» WHAT IS REQUIRED: Pick out each line in these entries that contains the string "github".

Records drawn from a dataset

╭──

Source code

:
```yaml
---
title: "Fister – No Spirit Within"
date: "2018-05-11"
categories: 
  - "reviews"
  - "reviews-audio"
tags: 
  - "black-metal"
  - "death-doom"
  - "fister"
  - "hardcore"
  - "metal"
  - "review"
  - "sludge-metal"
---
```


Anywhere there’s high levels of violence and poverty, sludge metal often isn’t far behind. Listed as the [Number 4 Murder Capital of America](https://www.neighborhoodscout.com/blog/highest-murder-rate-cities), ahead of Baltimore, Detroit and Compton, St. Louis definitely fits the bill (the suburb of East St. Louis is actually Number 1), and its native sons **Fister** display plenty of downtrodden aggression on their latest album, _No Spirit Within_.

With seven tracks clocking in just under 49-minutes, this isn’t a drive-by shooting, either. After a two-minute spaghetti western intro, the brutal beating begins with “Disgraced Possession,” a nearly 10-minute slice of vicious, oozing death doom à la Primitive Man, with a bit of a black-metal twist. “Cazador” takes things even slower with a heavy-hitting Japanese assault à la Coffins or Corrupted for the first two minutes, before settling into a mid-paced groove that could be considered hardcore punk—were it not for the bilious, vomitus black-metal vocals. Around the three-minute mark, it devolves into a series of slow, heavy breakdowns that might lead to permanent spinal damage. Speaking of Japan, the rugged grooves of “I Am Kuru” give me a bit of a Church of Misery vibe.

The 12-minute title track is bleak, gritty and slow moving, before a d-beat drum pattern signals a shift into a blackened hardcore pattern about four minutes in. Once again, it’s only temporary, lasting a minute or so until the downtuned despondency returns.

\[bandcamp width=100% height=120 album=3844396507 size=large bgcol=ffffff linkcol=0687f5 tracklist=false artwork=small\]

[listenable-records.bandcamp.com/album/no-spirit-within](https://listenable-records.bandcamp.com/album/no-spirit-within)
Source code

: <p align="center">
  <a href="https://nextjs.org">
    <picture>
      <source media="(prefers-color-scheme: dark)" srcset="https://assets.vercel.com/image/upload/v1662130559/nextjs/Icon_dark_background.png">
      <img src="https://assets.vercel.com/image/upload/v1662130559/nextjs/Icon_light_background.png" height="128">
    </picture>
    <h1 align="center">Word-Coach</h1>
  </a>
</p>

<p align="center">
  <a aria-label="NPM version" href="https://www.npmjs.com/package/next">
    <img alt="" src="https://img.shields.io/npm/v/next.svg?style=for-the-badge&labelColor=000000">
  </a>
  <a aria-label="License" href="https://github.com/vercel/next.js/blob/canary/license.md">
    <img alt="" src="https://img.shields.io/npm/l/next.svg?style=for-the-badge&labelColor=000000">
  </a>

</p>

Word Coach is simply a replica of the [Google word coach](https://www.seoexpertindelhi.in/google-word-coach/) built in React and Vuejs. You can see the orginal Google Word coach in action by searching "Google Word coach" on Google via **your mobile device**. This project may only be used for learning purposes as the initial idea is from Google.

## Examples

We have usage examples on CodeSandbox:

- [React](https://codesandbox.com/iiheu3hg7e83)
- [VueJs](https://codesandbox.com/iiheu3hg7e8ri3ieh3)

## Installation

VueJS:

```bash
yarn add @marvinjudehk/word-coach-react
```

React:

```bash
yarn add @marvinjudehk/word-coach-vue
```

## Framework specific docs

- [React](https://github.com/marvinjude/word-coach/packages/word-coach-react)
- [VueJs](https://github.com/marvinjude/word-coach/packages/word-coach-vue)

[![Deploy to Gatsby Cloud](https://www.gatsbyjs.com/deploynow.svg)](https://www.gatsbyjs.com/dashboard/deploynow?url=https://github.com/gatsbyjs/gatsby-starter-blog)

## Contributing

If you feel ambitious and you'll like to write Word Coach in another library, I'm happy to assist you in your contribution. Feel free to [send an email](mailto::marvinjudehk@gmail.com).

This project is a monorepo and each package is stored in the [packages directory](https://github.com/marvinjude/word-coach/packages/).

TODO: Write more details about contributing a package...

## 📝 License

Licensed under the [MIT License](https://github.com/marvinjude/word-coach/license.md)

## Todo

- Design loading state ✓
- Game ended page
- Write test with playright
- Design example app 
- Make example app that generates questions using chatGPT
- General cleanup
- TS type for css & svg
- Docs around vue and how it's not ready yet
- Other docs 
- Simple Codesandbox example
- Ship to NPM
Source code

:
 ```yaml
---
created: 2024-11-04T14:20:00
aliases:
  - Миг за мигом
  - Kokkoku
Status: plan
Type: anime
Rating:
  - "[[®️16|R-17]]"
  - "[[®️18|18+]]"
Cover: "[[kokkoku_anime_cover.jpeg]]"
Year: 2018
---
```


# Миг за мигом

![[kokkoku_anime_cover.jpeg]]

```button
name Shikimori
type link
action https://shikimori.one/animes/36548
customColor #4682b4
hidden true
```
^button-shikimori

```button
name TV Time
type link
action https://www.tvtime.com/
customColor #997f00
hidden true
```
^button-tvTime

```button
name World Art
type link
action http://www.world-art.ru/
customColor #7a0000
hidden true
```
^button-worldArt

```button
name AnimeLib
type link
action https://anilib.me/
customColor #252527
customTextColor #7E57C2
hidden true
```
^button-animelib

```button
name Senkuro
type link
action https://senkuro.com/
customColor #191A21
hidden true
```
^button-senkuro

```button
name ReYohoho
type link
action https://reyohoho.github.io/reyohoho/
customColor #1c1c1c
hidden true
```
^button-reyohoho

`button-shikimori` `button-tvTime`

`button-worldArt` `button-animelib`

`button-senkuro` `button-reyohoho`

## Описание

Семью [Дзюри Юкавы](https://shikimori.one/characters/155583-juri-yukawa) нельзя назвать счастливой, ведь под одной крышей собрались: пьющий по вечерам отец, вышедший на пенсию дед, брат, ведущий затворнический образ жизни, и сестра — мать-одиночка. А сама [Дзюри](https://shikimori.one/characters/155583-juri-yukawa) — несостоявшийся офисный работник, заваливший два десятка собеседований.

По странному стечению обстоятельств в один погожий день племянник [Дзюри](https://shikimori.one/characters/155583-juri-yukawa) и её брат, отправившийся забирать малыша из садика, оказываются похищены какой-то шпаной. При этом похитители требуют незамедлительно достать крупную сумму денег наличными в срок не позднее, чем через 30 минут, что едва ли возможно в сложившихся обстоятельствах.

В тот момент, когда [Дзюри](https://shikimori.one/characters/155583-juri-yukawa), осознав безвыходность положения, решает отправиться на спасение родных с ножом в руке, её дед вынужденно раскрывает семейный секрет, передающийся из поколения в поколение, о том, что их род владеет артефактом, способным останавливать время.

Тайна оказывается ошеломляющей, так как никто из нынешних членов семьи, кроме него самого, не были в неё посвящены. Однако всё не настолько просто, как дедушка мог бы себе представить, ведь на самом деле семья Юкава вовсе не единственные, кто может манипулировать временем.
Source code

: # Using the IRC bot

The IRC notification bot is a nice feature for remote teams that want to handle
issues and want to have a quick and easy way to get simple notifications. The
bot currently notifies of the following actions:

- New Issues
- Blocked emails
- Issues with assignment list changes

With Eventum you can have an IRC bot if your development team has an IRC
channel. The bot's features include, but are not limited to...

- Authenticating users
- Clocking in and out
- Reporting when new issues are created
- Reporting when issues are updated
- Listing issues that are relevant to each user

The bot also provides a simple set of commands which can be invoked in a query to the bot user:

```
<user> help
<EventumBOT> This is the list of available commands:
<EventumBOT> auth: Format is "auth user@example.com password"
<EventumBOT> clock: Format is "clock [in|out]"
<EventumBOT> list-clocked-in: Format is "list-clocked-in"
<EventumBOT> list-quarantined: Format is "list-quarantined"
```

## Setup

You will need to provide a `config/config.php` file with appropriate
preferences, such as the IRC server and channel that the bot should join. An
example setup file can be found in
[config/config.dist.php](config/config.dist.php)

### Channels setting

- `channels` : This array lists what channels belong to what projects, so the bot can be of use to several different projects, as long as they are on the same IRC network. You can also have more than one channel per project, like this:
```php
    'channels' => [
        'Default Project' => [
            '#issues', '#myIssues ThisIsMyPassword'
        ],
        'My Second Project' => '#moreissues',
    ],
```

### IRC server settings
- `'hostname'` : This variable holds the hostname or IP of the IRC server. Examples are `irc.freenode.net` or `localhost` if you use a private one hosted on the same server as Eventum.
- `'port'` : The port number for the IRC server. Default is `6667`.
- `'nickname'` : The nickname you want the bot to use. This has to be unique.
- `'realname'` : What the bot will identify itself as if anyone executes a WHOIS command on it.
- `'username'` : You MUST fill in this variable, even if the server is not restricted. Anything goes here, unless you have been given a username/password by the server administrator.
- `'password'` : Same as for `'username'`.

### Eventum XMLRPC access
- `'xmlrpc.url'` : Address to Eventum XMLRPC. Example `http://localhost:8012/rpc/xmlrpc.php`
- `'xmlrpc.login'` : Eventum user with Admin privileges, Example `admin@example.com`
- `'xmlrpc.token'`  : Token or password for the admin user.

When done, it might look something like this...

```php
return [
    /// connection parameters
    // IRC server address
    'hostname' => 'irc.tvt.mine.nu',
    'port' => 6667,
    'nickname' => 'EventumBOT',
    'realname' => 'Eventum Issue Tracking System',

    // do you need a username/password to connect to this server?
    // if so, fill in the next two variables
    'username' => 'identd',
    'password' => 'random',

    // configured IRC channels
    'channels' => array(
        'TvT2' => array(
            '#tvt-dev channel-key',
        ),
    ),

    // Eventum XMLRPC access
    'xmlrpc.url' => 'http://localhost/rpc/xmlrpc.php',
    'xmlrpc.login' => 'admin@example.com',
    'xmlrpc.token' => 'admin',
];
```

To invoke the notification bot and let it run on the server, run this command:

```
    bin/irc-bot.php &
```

╰──

» EXPECTED ANSWER:
  <a aria-label="License" href="https://github.com/vercel/next.js/blob/canary/license.md">
- [React](https://github.com/marvinjude/word-coach/packages/word-coach-react)
- [VueJs](https://github.com/marvinjude/word-coach/packages/word-coach-vue)
[![Deploy to Gatsby Cloud](https://www.gatsbyjs.com/deploynow.svg)](https://www.gatsbyjs.com/dashboard/deploynow?url=https://github.com/gatsbyjs/gatsby-starter-blog)
This project is a monorepo and each package is stored in the [packages directory](https://github.com/marvinjude/word-coach/packages/).
Licensed under the [MIT License](https://github.com/marvinjude/word-coach/license.md)
action https://reyohoho.github.io/reyohoho/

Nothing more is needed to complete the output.